| TASK TO CARRY OUT |
From the first line of the entries through the line containing "politiikkojen asettamiin vaatimuksiin.", output everything exactly except the pictures.

| AVAILABLE RECORDS |
↓
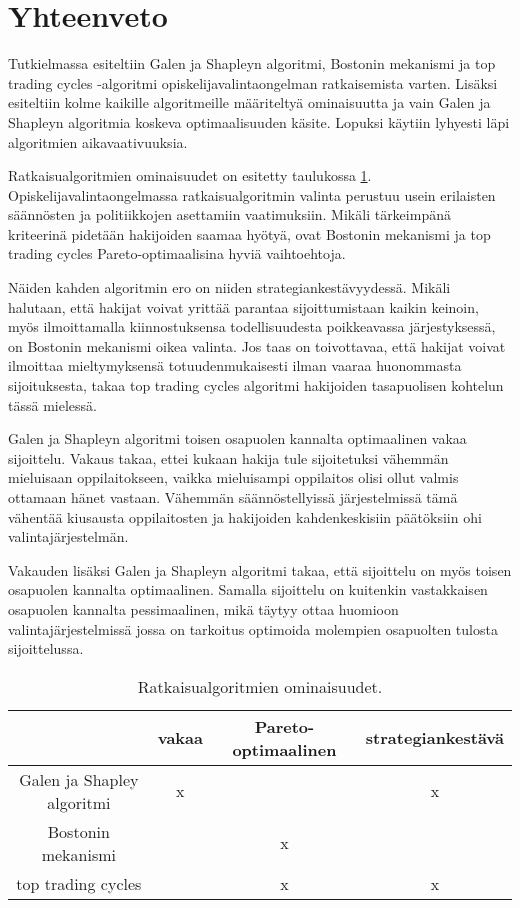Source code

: \documentclass[gradu, twoside]{tktltiki}
\begin{document}
\section{Yhteenveto}

Tutkielmassa esiteltiin Galen ja Shapleyn algoritmi, Bostonin
mekanismi ja top trading cycles -algoritmi opiskelijavalintaongelman
ratkaisemista varten. Lisäksi esiteltiin kolme kaikille algoritmeille
määriteltyä ominaisuutta ja vain Galen ja Shapleyn algoritmia koskeva
optimaalisuuden käsite. Lopuksi käytiin lyhyesti läpi algoritmien
aikavaativuuksia.

Ratkaisualgoritmien ominaisuudet on esitetty taulukossa
\ref{algoritmi_ominaisuudet}. Opiskelijavalintaongelmassa
ratkaisualgoritmin valinta perustuu usein erilaisten säännösten ja
politiikkojen asettamiin vaatimuksiin. Mikäli tärkeimpänä kriteerinä
pidetään hakijoiden saamaa hyötyä, ovat Bostonin mekanismi ja top
trading cycles Pareto-optimaalisina hyviä vaihtoehtoja.

Näiden kahden algoritmin ero on niiden strategiankestävyydessä. Mikäli
halutaan, että hakijat voivat yrittää parantaa sijoittumistaan kaikin
keinoin, myös ilmoittamalla kiinnostuksensa todellisuudesta
poikkeavassa järjestyksessä, on Bostonin mekanismi oikea valinta. Jos
taas on toivottavaa, että hakijat voivat ilmoittaa mieltymyksensä
totuudenmukaisesti ilman vaaraa huonommasta sijoituksesta, takaa top
trading cycles algoritmi hakijoiden tasapuolisen kohtelun tässä
mielessä.

Galen ja Shapleyn algoritmi toisen osapuolen kannalta optimaalinen
vakaa sijoittelu. Vakaus takaa, ettei kukaan hakija tule sijoitetuksi
vähemmän mieluisaan oppilaitokseen, vaikka mieluisampi oppilaitos
olisi ollut valmis ottamaan hänet vastaan. Vähemmän säännöstellyissä
järjestelmissä tämä vähentää kiusausta oppilaitosten ja hakijoiden
kahdenkeskisiin päätöksiin ohi valintajärjestelmän.

Vakauden lisäksi Galen ja Shapleyn algoritmi takaa, että sijoittelu on
myös toisen osapuolen kannalta optimaalinen. Samalla sijoittelu on
kuitenkin vastakkaisen osapuolen kannalta pessimaalinen, mikä täytyy
ottaa huomioon valintajärjestelmissä jossa on tarkoitus optimoida
molempien osapuolten tulosta sijoittelussa.

\begin{table}[]
  \begin{center}
    \begin{tabular}{ c | c c c }
      & vakaa & Pareto-optimaalinen & strategiankestävä \\
      \hline
      Galen ja Shapley algoritmi & x & & x \\
      Bostonin mekanismi & & x & \\
      top trading cycles & & x & x \\
    \end{tabular}
    \caption{Ratkaisualgoritmien ominaisuudet.}
    \label{algoritmi_ominaisuudet}
  \end{center}
\end{table}
\end{document}
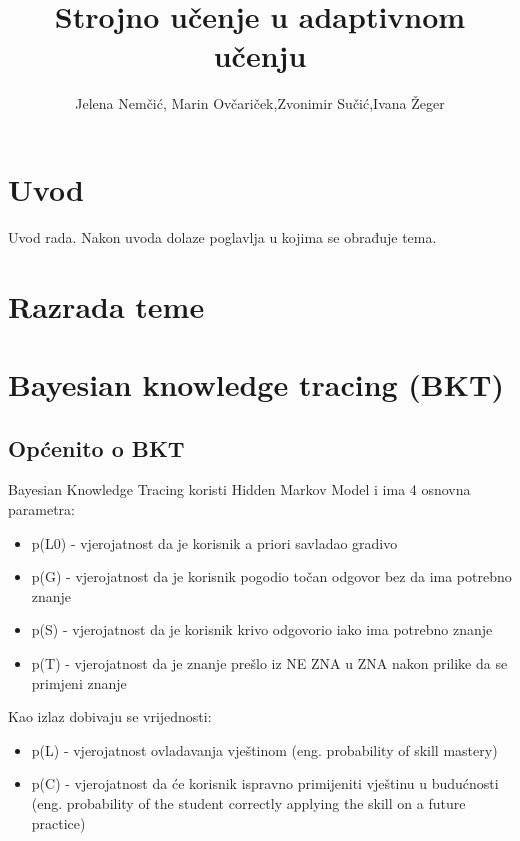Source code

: \documentclass[times, utf8,projekt]{fer}
\begin{document}

\title{Strojno učenje u adaptivnom učenju}

\author{Jelena Nemčić, Marin Ovčariček,Zvonimir Sučić,Ivana Žeger}

\maketitle

\tableofcontents
\chapter{Uvod}
Uvod rada. Nakon uvoda dolaze poglavlja u kojima se obrađuje tema.

\chapter{Razrada teme}
\chapter{Bayesian knowledge tracing (BKT)}
\section{Općenito o BKT}
Bayesian Knowledge Tracing koristi Hidden Markov Model i ima 4 osnovna parametra:
\begin{itemize}
	\item p(L0) - vjerojatnost da je korisnik a priori savladao gradivo
	\item p(G) - vjerojatnost da je korisnik pogodio točan odgovor bez da ima potrebno znanje	
	\item p(S) - vjerojatnost da je korisnik krivo odgovorio iako ima potrebno znanje	
	\item p(T) - vjerojatnost da je znanje prešlo iz NE ZNA u ZNA nakon prilike da se primjeni znanje
\end{itemize}
Kao izlaz dobivaju se vrijednosti:
\begin{itemize}
	\item p(L) - vjerojatnost ovladavanja vještinom (eng. probability of skill mastery)
	\item p(C) - vjerojatnost da će korisnik ispravno primijeniti vještinu u budućnosti (eng. probability of the student correctly applying the skill on a future practice)\newline
\end{itemize}
\end{document}
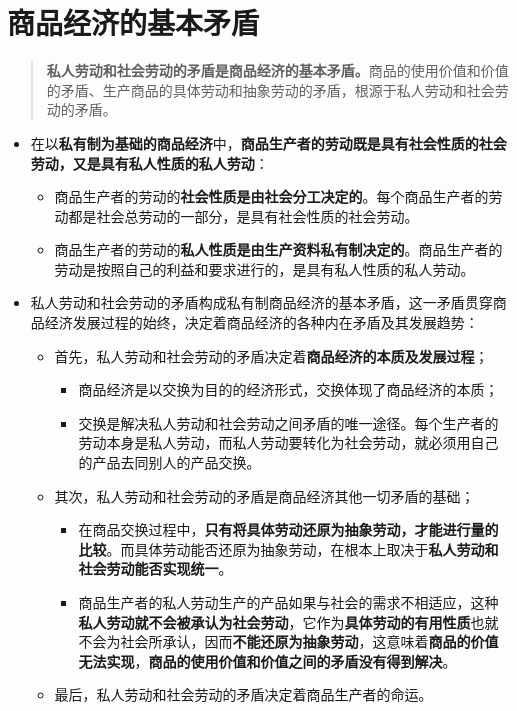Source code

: \documentclass[
]{article}
\begin{document}
\hypertarget{ux5546ux54c1ux7ecfux6d4eux7684ux57faux672cux77dbux76fe}{%
\section{商品经济的基本矛盾}\label{ux5546ux54c1ux7ecfux6d4eux7684ux57faux672cux77dbux76fe}}

\begin{quote}
\textbf{私人劳动和社会劳动的矛盾是商品经济的基本矛盾。}商品的使用价值和价值的矛盾、生产商品的具体劳动和抽象劳动的矛盾，根源于私人劳动和社会劳动的矛盾。
\end{quote}

\begin{itemize}
\item
  在以\textbf{私有制为基础的商品经济}中，\textbf{商品生产者的劳动既是具有社会性质的社会劳动，又是具有私人性质的私人劳动}：

  \begin{itemize}
  \item
    商品生产者的劳动的\textbf{社会性质是由社会分工决定的}。每个商品生产者的劳动都是社会总劳动的一部分，是具有社会性质的社会劳动。
  \item
    商品生产者的劳动的\textbf{私人性质是由生产资料私有制决定的}。商品生产者的劳动是按照自己的利益和要求进行的，是具有私人性质的私人劳动。
  \end{itemize}
\item
  私人劳动和社会劳动的矛盾构成私有制商品经济的基本矛盾，这一矛盾贯穿商品经济发展过程的始终，决定着商品经济的各种内在矛盾及其发展趋势：

  \begin{itemize}
  \item
    首先，私人劳动和社会劳动的矛盾决定着\textbf{商品经济的本质及发展过程}；

    \begin{itemize}
    \item
      商品经济是以交换为目的的经济形式，交换体现了商品经济的本质；
    \item
      交换是解决私人劳动和社会劳动之间矛盾的唯一途径。每个生产者的劳动本身是私人劳动，而私人劳动要转化为社会劳动，就必须用自己的产品去同别人的产品交换。
    \end{itemize}
  \item
    其次，私人劳动和社会劳动的矛盾是商品经济其他一切矛盾的基础；

    \begin{itemize}
    \item
      在商品交换过程中，\textbf{只有将具体劳动还原为抽象劳动，才能进行量的比较}。而具体劳动能否还原为抽象劳动，在根本上取决于\textbf{私人劳动和社会劳动能否实现统一}。
    \item
      商品生产者的私人劳动生产的产品如果与社会的需求不相适应，这种\textbf{私人劳动就不会被承认为社会劳动}，它作为\textbf{具体劳动的有用性质}也就不会为社会所承认，因而\textbf{不能还原为抽象劳动}，这意味着\textbf{商品的价值无法实现}，\textbf{商品的使用价值和价值之间的矛盾没有得到解决}。
    \end{itemize}
  \item
    最后，私人劳动和社会劳动的矛盾决定着商品生产者的命运。


\end{itemize}
\end{itemize}
\end{document}
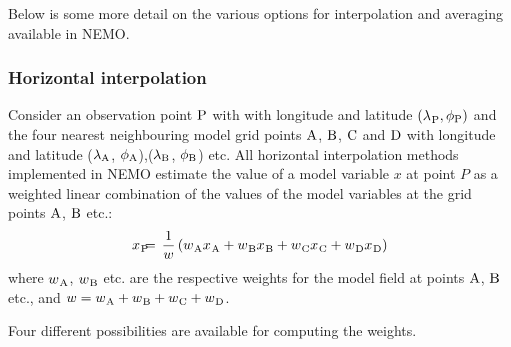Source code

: \documentclass[../main/NEMO_manual]{subfiles}
\begin{document}
Below is some more detail on the various options for interpolation and averaging available in NEMO.

\subsubsection{Horizontal interpolation}

Consider an observation point ${\rm P}$ with with longitude and latitude $({\lambda_{}}_{\rm P}, \phi_{\rm P})$ and
the four nearest neighbouring model grid points ${\rm A}$, ${\rm B}$, ${\rm C}$ and ${\rm D}$ with
longitude and latitude ($\lambda_{\rm A}$, $\phi_{\rm A}$),($\lambda_{\rm B}$, $\phi_{\rm B}$) etc.
All horizontal interpolation methods implemented in NEMO estimate the value of a model variable $x$ at point $P$ as
a weighted linear combination of the values of the model variables at the grid points ${\rm A}$, ${\rm B}$ etc.:
\begin{align*}
  {x_{}}_{\rm P} & \hspace{-2mm} = \hspace{-2mm} &
                                                   \frac{1}{w} \left( {w_{}}_{\rm A} {x_{}}_{\rm A} +
                                                   {w_{}}_{\rm B} {x_{}}_{\rm B} +
                                                   {w_{}}_{\rm C} {x_{}}_{\rm C} +
                                                   {w_{}}_{\rm D} {x_{}}_{\rm D} \right)
\end{align*}
where ${w_{}}_{\rm A}$, ${w_{}}_{\rm B}$ etc. are the respective weights for the model field at
points ${\rm A}$, ${\rm B}$ etc., and $w = {w_{}}_{\rm A} + {w_{}}_{\rm B} + {w_{}}_{\rm C} + {w_{}}_{\rm D}$.

Four different possibilities are available for computing the weights.
\end{document}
↑
| RESPONSE |
Source code

: \documentclass[gradu, twoside]{tktltiki}
\begin{document}
\section{Yhteenveto}

Tutkielmassa esiteltiin Galen ja Shapleyn algoritmi, Bostonin
mekanismi ja top trading cycles -algoritmi opiskelijavalintaongelman
ratkaisemista varten. Lisäksi esiteltiin kolme kaikille algoritmeille
määriteltyä ominaisuutta ja vain Galen ja Shapleyn algoritmia koskeva
optimaalisuuden käsite. Lopuksi käytiin lyhyesti läpi algoritmien
aikavaativuuksia.

Ratkaisualgoritmien ominaisuudet on esitetty taulukossa
\ref{algoritmi_ominaisuudet}. Opiskelijavalintaongelmassa
ratkaisualgoritmin valinta perustuu usein erilaisten säännösten ja
politiikkojen asettamiin vaatimuksiin. Mikäli tärkeimpänä kriteerinä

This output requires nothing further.